Billboard companies and their opponents argue endlessly over all aspects of regulations, including the value of the billboards that governments want to remove, whether the new digital ones pose a dangerous distraction for drivers, whether all billboards are protected by the U.S. Constitution’s right to freedom of speech — even whether planting a palm tree that obstructs a billboard is an unconstitutional “taking” of property rights.
Randal Morrison is a San Diego lawyer who has specialized in such battles for more than 10 years, often representing cities that want tougher regulations. He says there’s a “gigantic mother lode” of more than 8,000 court cases around the country since the early 1980s — and the total number of lawsuits is still soaring. The industry’s tactics, he adds, include what he calls the “billboard ambush,” in which corporations simply keep putting up billboards that violate regulations, daring local governments to take them to court.
After Tacoma, Wash., passed a ban on most billboards in 1997 with a 10-year phase-out, Clear Channel Outdoor — one of the biggest national billboard corporations — challenged it in court.

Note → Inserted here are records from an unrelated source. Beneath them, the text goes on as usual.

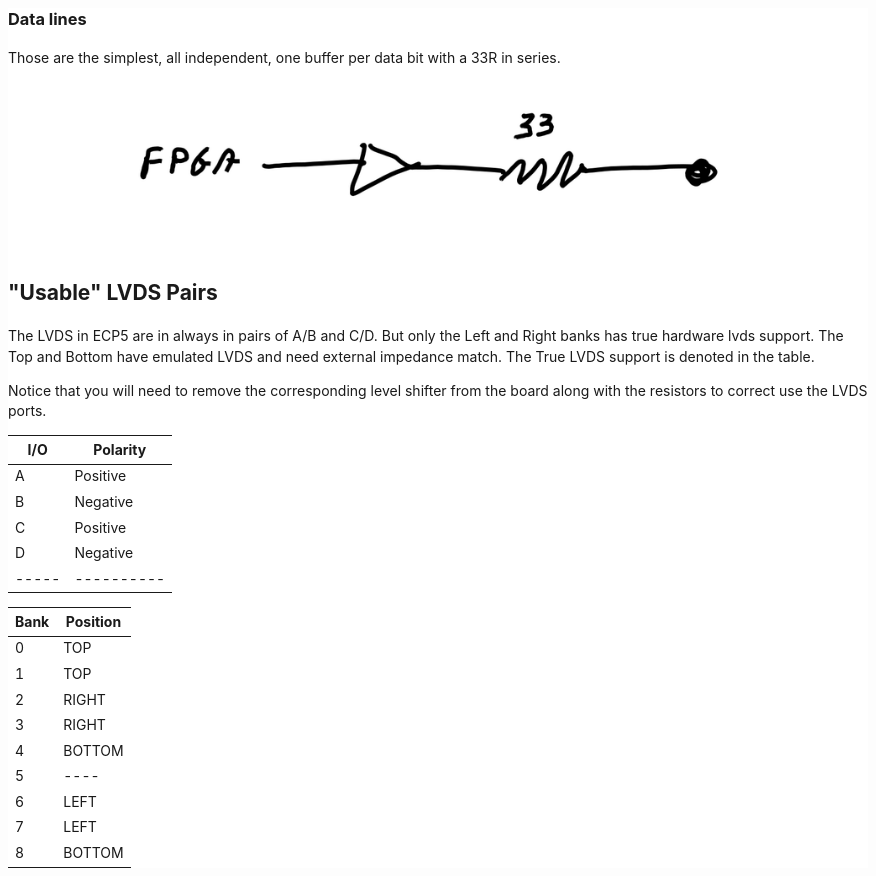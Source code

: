 
### Data lines

Those are the simplest, all independent, one buffer per data bit with a 33R in series.

![Buffer architecture data pins](images/buf_data.svg)

## "Usable" LVDS Pairs

The LVDS in ECP5 are in always in pairs of A/B and C/D. But only the Left and Right banks has true hardware lvds support. The Top and Bottom have emulated LVDS and need external impedance match. The True LVDS support is denoted in the table.

Notice that you will need to remove the corresponding level shifter from the board along with the resistors to correct use the LVDS ports.

| I/O | Polarity |
|-----|----------|
|  A  | Positive |
|  B  | Negative |
|  C  | Positive |
|  D  | Negative |
|-----|----------|

| Bank | Position |
|------|----------|
|  0   |   TOP    |
|  1   |   TOP    |
|  2   |   RIGHT  |
|  3   |   RIGHT  |
|  4   |   BOTTOM |
|  5   |   ----   |
|  6   |   LEFT   |
|  7   |   LEFT   |
|  8   |   BOTTOM |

The Tacoma City Council and Clear Channel reached a settlement in 2010 allowing dozens of new digital billboards in exchange for the removal of some traditional billboards, but residents revolted, so last August the City Council passed an ordinance that bans digitals and requires the company to take down 190 billboards. Clear Channel says the city should pay it $75 million, the alleged value of the billboards in question. That court battle is still ongoing.
In Rapid City, S.D., more than 65 percent of the voters approved two ballot measures last June, banning digital billboards and imposing new limits on traditional billboards. Another giant national billboard corporation, Lamar Advertising, is fighting those regulations in court. Meanwhile, in Oregon, which had some of the nation’s toughest regulations, the Oregon Legislature decided last year that some conventional billboards can be converted to digital.
The anti-billboard crusaders are seldom well funded. If they work in local government, their budgets for court battles are tight. Outside government, they’re a loose movement of small nonprofit groups, such as Scenic America (based in Washington, D.C., with affiliates in some states), Blightfighters (a new small national group), neighborhood groups and determined individuals. There’s an “imbalance of power,” says Mary Tracy, president of Scenic America. The billboard corporations are “bullies — most of the time the municipality gives up.”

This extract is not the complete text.